Subject: Re: [PATCH v3 5/6] iommu/amd: Tailored gather logic for AMD

> On Jun 15, 2021, at 5:55 AM, Robin Murphy <[email protected]> wrote:
>
> On 2021-06-07 19:25, Nadav Amit wrote:
>> From: Nadav Amit <[email protected]>
>> AMD's IOMMU can flush efficiently (i.e., in a single flush) any range.
>> This is in contrast, for instnace, to Intel IOMMUs that have a limit on
>> the number of pages that can be flushed in a single flush. In addition,
>> AMD's IOMMU do not care about the page-size, so changes of the page size
>> do not need to trigger a TLB flush.
>> So in most cases, a TLB flush due to disjoint range or page-size changes
>> are not needed for AMD. Yet, vIOMMUs require the hypervisor to
>> synchronize the virtualized IOMMU's PTEs with the physical ones. This
>> process induce overheads, so it is better not to cause unnecessary
>> flushes, i.e., flushes of PTEs that were not modified.
>> Implement and use amd_iommu_iotlb_gather_add_page() and use it instead
>> of the generic iommu_iotlb_gather_add_page(). Ignore page-size changes
>> and disjoint regions unless "non-present cache" feature is reported by
>> the IOMMU capabilities, as this is an indication we are running on a
>> physical IOMMU. A similar indication is used by VT-d (see "caching
>> mode"). The new logic retains the same flushing behavior that we had
>> before the introduction of page-selective IOTLB flushes for AMD.
>> On virtualized environments, check if the newly flushed region and the
>> gathered one are disjoint and flush if it is. Also check whether the new
>> region would cause IOTLB invalidation of large region that would include
>> unmodified PTE. The latter check is done according to the "order" of the
>> IOTLB flush.
>
> If it helps,
>
> Reviewed-by: Robin Murphy <[email protected]>

Thanks!

> I wonder if it might be more effective to defer the alignment-based splitting part to amd_iommu_iotlb_sync() itself, but that could be investigated as another follow-up.

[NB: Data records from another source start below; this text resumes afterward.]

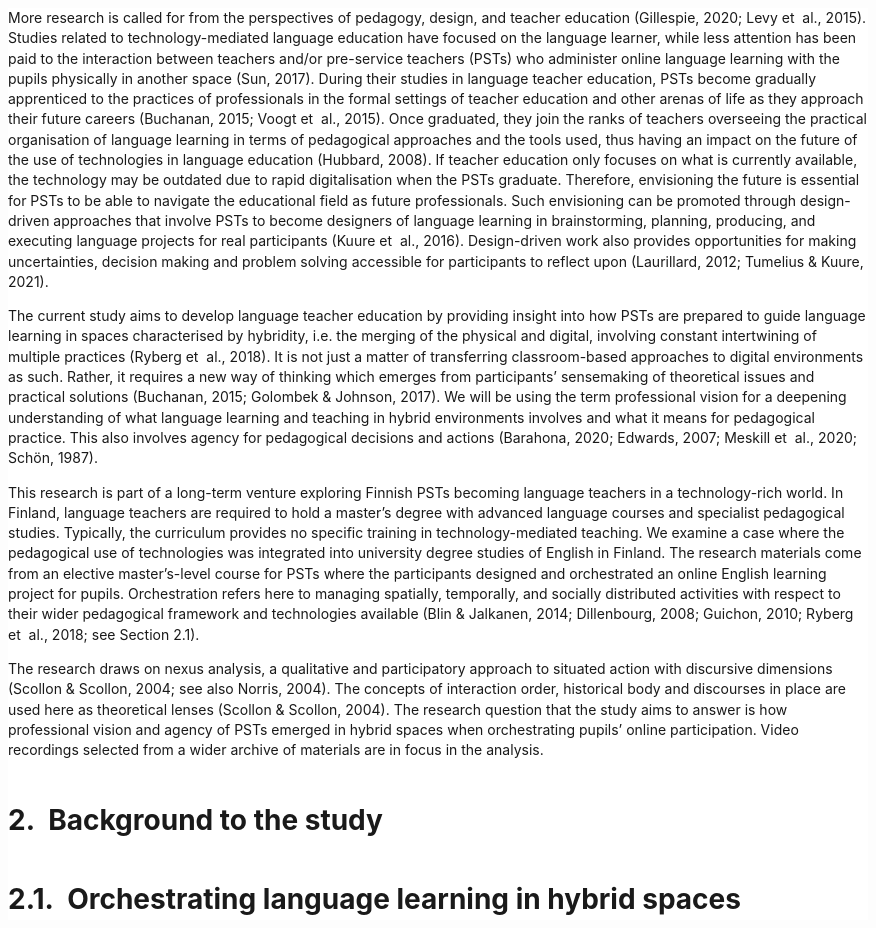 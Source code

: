 More research is called for from the perspectives of pedagogy, design, and teacher education (Gillespie, 2020; Levy et  al., 2015). Studies related to technology-mediated language education have focused on the language learner, while less attention has been paid to the interaction between teachers and/or pre-service teachers (PSTs) who administer online language learning with the pupils physically in another space (Sun, 2017). During their studies in language teacher education, PSTs become gradually apprenticed to the practices of professionals in the formal settings of teacher education and other arenas of life as they approach their future careers (Buchanan, 2015; Voogt et  al., 2015). Once graduated, they join the ranks of teachers overseeing the practical organisation of language learning in terms of pedagogical approaches and the tools used, thus having an impact on the future of the use of technologies in language education (Hubbard, 2008). If teacher education only focuses on what is currently available, the technology may be outdated due to rapid digitalisation when the PSTs graduate. Therefore, envisioning the future is essential for PSTs to be able to navigate the educational field as future professionals. Such envisioning can be promoted through design-driven approaches that involve PSTs to become designers of language learning in brainstorming, planning, producing, and executing language projects for real participants (Kuure et  al., 2016). Design-driven work also provides opportunities for making uncertainties, decision making and problem solving accessible for participants to reflect upon (Laurillard, 2012; Tumelius & Kuure, 2021).

The current study aims to develop language teacher education by providing insight into how PSTs are prepared to guide language learning in spaces characterised by hybridity, i.e. the merging of the physical and digital, involving constant intertwining of multiple practices (Ryberg et  al., 2018). It is not just a matter of transferring classroom-based approaches to digital environments as such. Rather, it requires a new way of thinking which emerges from participants’ sensemaking of theoretical issues and practical solutions (Buchanan, 2015; Golombek & Johnson, 2017). We will be using the term professional vision for a deepening understanding of what language learning and teaching in hybrid environments involves and what it means for pedagogical practice. This also involves agency for pedagogical decisions and actions (Barahona, 2020; Edwards, 2007; Meskill et  al., 2020; Schön, 1987).

This research is part of a long-term venture exploring Finnish PSTs becoming language teachers in a technology-rich world. In Finland, language teachers are required to hold a master’s degree with advanced language courses and specialist pedagogical studies. Typically, the curriculum provides no specific training in technology-mediated teaching. We examine a case where the pedagogical use of technologies was integrated into university degree studies of English in Finland. The research materials come from an elective master’s-level course for PSTs where the participants designed and orchestrated an online English learning project for pupils. Orchestration refers here to managing spatially, temporally, and socially distributed activities with respect to their wider pedagogical framework and technologies available (Blin & Jalkanen, 2014; Dillenbourg, 2008; Guichon, 2010; Ryberg et  al., 2018; see Section 2.1).

The research draws on nexus analysis, a qualitative and participatory approach to situated action with discursive dimensions (Scollon & Scollon, 2004; see also Norris, 2004). The concepts of interaction order, historical body and discourses in place are used here as theoretical lenses (Scollon & Scollon, 2004). The research question that the study aims to answer is how professional vision and agency of PSTs emerged in hybrid spaces when orchestrating pupils’ online participation. Video recordings selected from a wider archive of materials are in focus in the analysis.

# 2.  Background to the study

# 2.1.  Orchestrating language learning in hybrid spaces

Note that the alignment-based splitting is only used for virtualized AMD IOMMUs, so it has no impact for most users.

Right now, the performance is kind of bad on VMs since AMD’s IOMMU driver does a full IOTLB flush whenever it unmaps more than a single page. So, although your idea makes sense, I do not know exactly how to implement it right now, and regardless it is likely to provide much lower performance improvements than those that avoiding full IOTLB flushes would.

Having said that, if I figure out a way to implement it, I would give it a try (although I am admittedly afraid of a complicated logic that might cause subtle, mostly undetectable bugs).

2021-06-15 19:23:06

by Robin Murphy

[permalink] [raw]

Subject: Re: [PATCH v3 5/6] iommu/amd: Tailored gather logic for AMD

On 2021-06-15 19:14, Nadav Amit wrote:
>
>
>> On Jun 15, 2021, at 5:55 AM, Robin Murphy <[email protected]> wrote:
>>
>> On 2021-06-07 19:25, Nadav Amit wrote:
>>> From: Nadav Amit <[email protected]>
>>> AMD's IOMMU can flush efficiently (i.e., in a single flush) any range.
>>> This is in contrast, for instnace, to Intel IOMMUs that have a limit on
>>> the number of pages that can be flushed in a single flush. In addition,
>>> AMD's IOMMU do not care about the page-size, so changes of the page size
>>> do not need to trigger a TLB flush.
>>> So in most cases, a TLB flush due to disjoint range or page-size changes
>>> are not needed for AMD. Yet, vIOMMUs require the hypervisor to
>>> synchronize the virtualized IOMMU's PTEs with the physical ones. This
>>> process induce overheads, so it is better not to cause unnecessary
>>> flushes, i.e., flushes of PTEs that were not modified.
>>> Implement and use amd_iommu_iotlb_gather_add_page() and use it instead
>>> of the generic iommu_iotlb_gather_add_page(). Ignore page-size changes
>>> and disjoint regions unless "non-present cache" feature is reported by
>>> the IOMMU capabilities, as this is an indication we are running on a
>>> physical IOMMU. A similar indication is used by VT-d (see "caching
>>> mode"). The new logic retains the same flushing behavior that we had
>>> before the introduction of page-selective IOTLB flushes for AMD.
>>> On virtualized environments, check if the newly flushed region and the
>>> gathered one are disjoint and flush if it is. Also check whether the new
>>> region would cause IOTLB invalidation of large region that would include
>>> unmodified PTE. The latter check is done according to the "order" of the
>>> IOTLB flush.
>>
>> If it helps,
>>
>> Reviewed-by: Robin Murphy <[email protected]>
>
> Thanks!
>
>
>> I wonder if it might be more effective to defer the alignment-based splitting part to amd_iommu_iotlb_sync() itself, but that could be investigated as another follow-up.
>
> Note that the alignment-based splitting is only used for virtualized AMD IOMMUs, so it has no impact for most users.
>
> Right now, the performance is kind of bad on VMs since AMD’s IOMMU driver does a full IOTLB flush whenever it unmaps more than a single page. So, although your idea makes sense, I do not know exactly how to implement it right now, and regardless it is likely to provide much lower performance improvements than those that avoiding full IOTLB flushes would.
>
> Having said that, if I figure out a way to implement it, I would give it a try (although I am admittedly afraid of a complicated logic that might cause subtle, mostly undetectable bugs).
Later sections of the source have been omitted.